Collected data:
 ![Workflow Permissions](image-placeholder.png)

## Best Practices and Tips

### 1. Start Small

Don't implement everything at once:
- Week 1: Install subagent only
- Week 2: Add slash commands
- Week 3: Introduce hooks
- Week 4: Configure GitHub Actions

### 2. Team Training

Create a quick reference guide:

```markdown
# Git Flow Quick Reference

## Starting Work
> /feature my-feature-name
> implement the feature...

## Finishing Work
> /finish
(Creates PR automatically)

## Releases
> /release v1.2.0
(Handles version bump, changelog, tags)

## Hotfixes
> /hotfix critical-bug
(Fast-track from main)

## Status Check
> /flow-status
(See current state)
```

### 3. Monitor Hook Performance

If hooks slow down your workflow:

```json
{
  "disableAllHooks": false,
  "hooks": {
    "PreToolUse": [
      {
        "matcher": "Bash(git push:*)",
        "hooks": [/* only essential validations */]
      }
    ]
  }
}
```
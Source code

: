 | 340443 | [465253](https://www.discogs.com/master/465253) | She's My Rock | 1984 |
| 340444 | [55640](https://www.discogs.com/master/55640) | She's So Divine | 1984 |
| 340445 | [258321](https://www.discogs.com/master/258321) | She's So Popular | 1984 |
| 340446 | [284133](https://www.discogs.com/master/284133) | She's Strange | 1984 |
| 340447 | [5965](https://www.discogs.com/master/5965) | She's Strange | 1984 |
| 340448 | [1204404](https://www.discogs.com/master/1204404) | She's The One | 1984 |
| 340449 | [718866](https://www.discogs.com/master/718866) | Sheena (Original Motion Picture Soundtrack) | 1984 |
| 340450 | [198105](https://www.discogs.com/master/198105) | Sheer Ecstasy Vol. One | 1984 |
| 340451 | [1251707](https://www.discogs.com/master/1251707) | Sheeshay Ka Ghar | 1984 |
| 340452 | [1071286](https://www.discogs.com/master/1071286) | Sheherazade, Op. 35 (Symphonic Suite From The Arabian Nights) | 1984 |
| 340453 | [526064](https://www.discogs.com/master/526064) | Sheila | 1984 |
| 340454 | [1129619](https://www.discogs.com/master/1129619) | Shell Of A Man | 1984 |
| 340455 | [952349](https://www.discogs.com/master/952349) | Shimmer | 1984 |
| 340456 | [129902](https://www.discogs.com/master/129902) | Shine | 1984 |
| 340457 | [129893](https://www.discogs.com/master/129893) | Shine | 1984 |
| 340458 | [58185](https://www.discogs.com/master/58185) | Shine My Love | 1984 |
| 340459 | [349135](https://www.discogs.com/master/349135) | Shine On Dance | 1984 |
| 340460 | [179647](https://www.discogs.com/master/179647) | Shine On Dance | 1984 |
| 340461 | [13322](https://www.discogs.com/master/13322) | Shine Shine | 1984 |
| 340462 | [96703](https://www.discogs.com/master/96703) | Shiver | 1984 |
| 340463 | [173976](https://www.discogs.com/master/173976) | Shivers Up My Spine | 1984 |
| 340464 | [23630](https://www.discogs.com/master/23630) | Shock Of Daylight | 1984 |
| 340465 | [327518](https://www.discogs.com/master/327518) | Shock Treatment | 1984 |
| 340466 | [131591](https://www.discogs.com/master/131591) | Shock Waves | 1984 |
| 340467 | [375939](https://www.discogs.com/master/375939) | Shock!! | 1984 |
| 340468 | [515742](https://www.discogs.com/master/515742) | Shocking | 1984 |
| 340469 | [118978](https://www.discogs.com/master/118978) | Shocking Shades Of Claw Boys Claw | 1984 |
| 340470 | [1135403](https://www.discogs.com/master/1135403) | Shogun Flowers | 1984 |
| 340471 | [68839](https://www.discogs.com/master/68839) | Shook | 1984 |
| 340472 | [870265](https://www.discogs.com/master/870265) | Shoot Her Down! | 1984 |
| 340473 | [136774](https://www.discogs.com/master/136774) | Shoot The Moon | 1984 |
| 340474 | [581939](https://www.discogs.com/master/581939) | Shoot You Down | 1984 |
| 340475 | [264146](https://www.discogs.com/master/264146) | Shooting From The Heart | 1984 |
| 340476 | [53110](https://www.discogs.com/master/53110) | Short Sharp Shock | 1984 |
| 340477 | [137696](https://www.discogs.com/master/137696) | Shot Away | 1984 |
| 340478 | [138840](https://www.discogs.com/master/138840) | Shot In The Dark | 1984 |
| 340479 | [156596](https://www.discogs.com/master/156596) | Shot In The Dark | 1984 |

### What you need to do
Look above for the line with "Down | 1984 |" and the line with "Away | 1984 |"; transcribe both and all lines in between, exactly, and nothing else.

### Response to the exercise
| 340474 | [581939](https://www.discogs.com/master/581939) | Shoot You Down | 1984 |
| 340475 | [264146](https://www.discogs.com/master/264146) | Shooting From The Heart | 1984 |
| 340476 | [53110](https://www.discogs.com/master/53110) | Short Sharp Shock | 1984 |
| 340477 | [137696](https://www.discogs.com/master/137696) | Shot Away | 1984 |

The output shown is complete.